There was some chanting, some more of the eerie four-note humming, and the Wolf Lodge Mother, a decrepit little hag, quite clearly as mad as a moon-frog, by Tor’s reckoning, lead the prayers in a voice so soft Tor could not make out a single word. Then they all went back to the Lodge for supper.
After she had finished her bowl of chicken soup – all the sacrifices were eaten by the Lodges who supplied them, after the deities had had their invisible share – she decided it was time to take matters into her own hands.
She stood up on the bench and kicked hard on the table edge with her boot to attract attention.
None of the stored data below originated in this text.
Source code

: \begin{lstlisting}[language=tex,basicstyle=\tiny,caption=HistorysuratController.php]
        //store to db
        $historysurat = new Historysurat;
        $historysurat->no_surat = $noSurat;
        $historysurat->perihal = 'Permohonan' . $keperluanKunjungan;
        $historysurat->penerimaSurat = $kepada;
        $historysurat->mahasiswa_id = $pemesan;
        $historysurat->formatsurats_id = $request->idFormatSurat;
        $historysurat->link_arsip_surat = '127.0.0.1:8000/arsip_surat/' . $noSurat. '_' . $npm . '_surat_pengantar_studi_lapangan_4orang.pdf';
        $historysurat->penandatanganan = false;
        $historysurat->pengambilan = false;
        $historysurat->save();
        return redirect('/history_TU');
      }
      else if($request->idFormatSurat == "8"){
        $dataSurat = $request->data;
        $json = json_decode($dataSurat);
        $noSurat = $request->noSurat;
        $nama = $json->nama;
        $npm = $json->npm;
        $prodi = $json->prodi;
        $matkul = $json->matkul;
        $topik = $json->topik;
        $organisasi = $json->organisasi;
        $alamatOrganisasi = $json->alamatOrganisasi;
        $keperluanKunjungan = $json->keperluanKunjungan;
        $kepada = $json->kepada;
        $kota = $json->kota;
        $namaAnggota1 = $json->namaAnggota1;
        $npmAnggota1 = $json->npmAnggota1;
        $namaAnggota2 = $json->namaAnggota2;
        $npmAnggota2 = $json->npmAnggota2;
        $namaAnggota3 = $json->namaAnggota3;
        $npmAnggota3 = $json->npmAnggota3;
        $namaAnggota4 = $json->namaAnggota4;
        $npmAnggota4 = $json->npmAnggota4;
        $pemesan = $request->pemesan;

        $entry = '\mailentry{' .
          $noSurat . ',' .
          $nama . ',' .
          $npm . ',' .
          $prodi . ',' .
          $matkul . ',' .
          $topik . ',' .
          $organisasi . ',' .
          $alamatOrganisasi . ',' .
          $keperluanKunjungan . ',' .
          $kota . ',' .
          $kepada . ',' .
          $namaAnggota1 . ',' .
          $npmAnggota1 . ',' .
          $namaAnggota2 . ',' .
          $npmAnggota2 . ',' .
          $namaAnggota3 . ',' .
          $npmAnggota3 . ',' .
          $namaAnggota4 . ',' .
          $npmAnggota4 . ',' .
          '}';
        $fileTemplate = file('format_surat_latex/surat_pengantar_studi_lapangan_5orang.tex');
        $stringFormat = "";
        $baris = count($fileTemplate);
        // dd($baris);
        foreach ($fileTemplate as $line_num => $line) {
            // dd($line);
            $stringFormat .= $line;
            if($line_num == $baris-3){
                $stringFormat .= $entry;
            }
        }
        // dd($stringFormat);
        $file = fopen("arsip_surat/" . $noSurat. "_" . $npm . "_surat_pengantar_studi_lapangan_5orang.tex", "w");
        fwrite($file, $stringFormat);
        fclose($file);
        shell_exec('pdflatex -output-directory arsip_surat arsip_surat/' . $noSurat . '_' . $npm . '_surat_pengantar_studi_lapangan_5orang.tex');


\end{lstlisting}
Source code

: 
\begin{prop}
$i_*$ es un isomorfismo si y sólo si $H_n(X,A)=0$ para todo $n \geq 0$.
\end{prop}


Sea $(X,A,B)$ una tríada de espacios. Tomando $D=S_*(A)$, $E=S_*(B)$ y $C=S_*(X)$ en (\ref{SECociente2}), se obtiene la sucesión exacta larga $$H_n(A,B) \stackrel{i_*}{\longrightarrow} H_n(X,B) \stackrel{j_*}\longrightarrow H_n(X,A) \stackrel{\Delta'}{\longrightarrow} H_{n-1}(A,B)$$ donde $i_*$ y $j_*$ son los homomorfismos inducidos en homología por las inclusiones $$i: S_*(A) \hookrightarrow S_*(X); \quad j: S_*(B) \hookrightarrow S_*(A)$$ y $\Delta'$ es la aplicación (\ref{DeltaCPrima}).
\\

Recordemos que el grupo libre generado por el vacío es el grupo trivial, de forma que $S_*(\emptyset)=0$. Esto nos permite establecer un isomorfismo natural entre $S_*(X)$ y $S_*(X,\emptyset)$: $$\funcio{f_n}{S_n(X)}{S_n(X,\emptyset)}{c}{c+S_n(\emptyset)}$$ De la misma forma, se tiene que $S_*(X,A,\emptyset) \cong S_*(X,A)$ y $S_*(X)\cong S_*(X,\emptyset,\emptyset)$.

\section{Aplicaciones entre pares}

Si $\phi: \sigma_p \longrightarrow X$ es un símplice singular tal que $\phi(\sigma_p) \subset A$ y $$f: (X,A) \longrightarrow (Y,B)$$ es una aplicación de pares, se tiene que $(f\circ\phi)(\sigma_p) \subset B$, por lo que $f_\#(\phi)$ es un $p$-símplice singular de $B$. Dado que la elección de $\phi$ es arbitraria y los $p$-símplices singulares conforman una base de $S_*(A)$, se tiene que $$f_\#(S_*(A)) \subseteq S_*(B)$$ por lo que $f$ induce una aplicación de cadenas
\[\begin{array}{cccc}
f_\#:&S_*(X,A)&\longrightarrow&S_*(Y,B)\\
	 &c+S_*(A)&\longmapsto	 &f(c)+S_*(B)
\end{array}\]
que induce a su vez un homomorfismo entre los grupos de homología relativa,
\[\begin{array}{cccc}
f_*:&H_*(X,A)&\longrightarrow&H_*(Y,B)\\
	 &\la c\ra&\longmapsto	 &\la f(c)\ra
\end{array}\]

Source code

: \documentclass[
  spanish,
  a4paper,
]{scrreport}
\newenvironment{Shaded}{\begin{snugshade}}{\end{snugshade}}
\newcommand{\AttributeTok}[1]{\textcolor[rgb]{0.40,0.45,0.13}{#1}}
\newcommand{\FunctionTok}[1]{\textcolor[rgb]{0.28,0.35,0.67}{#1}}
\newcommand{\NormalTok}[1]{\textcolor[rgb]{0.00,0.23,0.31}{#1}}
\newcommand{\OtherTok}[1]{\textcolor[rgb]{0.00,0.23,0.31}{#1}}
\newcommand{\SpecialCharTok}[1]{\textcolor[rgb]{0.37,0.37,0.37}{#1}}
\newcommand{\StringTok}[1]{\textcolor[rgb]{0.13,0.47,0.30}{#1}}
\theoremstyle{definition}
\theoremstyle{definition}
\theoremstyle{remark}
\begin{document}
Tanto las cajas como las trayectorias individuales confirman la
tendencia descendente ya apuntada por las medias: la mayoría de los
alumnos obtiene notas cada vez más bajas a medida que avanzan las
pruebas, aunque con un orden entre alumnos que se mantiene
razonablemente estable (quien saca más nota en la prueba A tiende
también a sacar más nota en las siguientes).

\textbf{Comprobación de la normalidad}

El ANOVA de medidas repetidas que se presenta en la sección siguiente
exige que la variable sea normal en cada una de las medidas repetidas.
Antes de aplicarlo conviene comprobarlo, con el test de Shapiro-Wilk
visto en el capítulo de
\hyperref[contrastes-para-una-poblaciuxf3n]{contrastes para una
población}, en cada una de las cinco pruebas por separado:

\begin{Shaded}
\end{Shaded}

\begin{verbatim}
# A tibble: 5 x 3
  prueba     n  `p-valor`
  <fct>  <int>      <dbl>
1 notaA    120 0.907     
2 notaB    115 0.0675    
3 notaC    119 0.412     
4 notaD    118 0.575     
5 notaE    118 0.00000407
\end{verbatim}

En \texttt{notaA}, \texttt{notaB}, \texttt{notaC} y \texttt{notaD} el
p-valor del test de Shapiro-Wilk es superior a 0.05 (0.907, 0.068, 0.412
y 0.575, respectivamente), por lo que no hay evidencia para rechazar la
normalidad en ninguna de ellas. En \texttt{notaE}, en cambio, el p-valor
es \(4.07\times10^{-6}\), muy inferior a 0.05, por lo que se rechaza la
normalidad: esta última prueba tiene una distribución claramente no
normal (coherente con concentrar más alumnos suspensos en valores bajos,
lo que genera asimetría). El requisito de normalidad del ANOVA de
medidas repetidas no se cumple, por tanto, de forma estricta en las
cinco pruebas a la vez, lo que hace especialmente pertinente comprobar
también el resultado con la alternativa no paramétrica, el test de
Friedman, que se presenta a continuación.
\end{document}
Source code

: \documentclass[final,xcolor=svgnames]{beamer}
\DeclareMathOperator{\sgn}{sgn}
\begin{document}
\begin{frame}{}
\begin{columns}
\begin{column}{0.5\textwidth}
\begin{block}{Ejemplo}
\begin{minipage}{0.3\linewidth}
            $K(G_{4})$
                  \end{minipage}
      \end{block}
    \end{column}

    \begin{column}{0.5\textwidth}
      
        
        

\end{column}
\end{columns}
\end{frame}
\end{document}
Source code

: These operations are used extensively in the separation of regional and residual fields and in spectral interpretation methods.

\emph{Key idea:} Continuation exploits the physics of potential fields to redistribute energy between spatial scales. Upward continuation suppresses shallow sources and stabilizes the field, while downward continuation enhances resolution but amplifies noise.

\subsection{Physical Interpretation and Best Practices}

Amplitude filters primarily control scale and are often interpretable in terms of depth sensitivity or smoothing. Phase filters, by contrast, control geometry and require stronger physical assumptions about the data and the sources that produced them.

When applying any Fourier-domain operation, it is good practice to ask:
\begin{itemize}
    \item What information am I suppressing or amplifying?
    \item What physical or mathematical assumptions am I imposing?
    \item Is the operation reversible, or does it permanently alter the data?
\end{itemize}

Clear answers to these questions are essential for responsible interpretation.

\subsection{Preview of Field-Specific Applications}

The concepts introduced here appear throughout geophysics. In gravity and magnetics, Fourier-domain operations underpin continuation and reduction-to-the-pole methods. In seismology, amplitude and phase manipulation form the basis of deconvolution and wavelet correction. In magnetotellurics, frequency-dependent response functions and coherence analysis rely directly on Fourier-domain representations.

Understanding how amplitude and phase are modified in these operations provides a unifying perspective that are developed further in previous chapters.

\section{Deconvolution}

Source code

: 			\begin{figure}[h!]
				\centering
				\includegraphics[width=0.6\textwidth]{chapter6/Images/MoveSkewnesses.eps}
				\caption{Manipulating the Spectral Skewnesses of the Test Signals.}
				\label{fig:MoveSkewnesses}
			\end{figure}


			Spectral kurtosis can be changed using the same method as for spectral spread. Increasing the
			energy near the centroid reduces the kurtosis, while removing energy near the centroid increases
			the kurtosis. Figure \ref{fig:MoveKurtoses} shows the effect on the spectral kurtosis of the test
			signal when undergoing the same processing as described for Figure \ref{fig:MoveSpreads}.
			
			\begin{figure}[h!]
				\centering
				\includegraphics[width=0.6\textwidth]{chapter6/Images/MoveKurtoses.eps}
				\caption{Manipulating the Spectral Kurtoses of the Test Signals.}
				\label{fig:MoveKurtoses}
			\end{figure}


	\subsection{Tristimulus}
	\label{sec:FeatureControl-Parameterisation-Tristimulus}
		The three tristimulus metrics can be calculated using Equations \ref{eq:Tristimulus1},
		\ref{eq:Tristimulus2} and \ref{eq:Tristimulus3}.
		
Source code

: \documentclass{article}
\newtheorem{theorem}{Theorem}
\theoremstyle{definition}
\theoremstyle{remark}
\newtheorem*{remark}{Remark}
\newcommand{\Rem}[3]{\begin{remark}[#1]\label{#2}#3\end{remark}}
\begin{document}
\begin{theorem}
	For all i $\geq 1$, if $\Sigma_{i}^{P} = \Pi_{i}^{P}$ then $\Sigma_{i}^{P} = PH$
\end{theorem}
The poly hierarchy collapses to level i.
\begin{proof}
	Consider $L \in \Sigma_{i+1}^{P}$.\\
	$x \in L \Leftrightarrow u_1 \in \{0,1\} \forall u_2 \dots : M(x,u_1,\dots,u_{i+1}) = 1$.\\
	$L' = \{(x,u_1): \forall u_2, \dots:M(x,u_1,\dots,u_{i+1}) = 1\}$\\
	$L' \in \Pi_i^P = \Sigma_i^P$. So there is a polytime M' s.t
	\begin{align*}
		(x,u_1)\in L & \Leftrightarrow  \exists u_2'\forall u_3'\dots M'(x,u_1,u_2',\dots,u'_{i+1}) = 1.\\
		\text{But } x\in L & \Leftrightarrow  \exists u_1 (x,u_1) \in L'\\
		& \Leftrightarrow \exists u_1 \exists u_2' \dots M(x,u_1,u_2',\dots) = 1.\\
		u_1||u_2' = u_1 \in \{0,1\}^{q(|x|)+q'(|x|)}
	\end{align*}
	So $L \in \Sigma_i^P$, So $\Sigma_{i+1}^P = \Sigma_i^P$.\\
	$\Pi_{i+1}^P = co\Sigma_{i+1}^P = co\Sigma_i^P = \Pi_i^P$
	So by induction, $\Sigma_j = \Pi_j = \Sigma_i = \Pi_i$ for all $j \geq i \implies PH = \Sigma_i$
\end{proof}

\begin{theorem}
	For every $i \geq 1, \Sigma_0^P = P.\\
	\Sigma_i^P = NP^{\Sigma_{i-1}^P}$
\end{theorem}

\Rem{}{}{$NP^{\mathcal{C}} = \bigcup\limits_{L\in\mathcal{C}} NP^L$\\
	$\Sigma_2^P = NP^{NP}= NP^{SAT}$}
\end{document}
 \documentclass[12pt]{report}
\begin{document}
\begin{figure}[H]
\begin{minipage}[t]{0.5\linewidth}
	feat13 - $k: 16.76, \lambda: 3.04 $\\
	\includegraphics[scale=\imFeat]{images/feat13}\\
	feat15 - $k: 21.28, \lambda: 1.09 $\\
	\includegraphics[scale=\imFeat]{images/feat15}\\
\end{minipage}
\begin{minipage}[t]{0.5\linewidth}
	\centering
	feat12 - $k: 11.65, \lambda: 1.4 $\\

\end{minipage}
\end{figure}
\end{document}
The forty-one people who were in the Wolf Lodge at the time stopped eating and talking and turned in astonishment to stare.
‘I wish to introduce myself to the Lodge,’ she said. ‘I am Torfinna Hildarsdottir – you may call me Tor. I’m honoured to join your community.’
‘Sit down, you ninny, and be quiet,’ hissed Elder Sister Helga from across the table. ‘Learn your proper place, you silly girl.’
Tor ignored her. ‘I want you all to know that I am the daughter of Hildar Torfinnsson, who was once a famous Rekkr of this Lodge, and I am proud of my connection with him. I plan to become Fire Born myself, with your help. I hope I’ll bring as much honour to the Lodge as my father did.’
There was an unpleasant silence following her words. Then somebody guffawed. Then another person laughed too. A huge scarred warrior at the end of the table slapped his dinner companion and said: ‘As much honour as Hildar Torfinnsson – ha-ha! – that shouldn’t be too difficult to achieve.’
Helga was now tugging at her leggings. ‘Get down, Tor, down now.’
The Lodge Mother rose, coughed wetly, and fixed Tor with her raw-egg eyes. Between wheezes, she said: ‘If you wish to remain a… member of the Wolf Lodge… you’ll sit in your allotted place… and be… silent.’
Tor sat down quickly. Her face was burning. The hag, though, was not finished. ‘Furthermore… you will not again speak the name of… Hildar Torfinnsson… within this Lodge… on pain of… immediate expulsion.’
When Helga informed her in the chilly light of dawn, after a wretched sleepless night, that she must attend the Fyr Pit and fight, Tor welcomed the idea. She would show them. She would prove to them that she was more than worthy of a place in the Wolf Lodge. And if they no longer respected the memory of her poor dead father – so what? They would come to respect her when they saw her prowess, the fruit of her hard training, at first hand.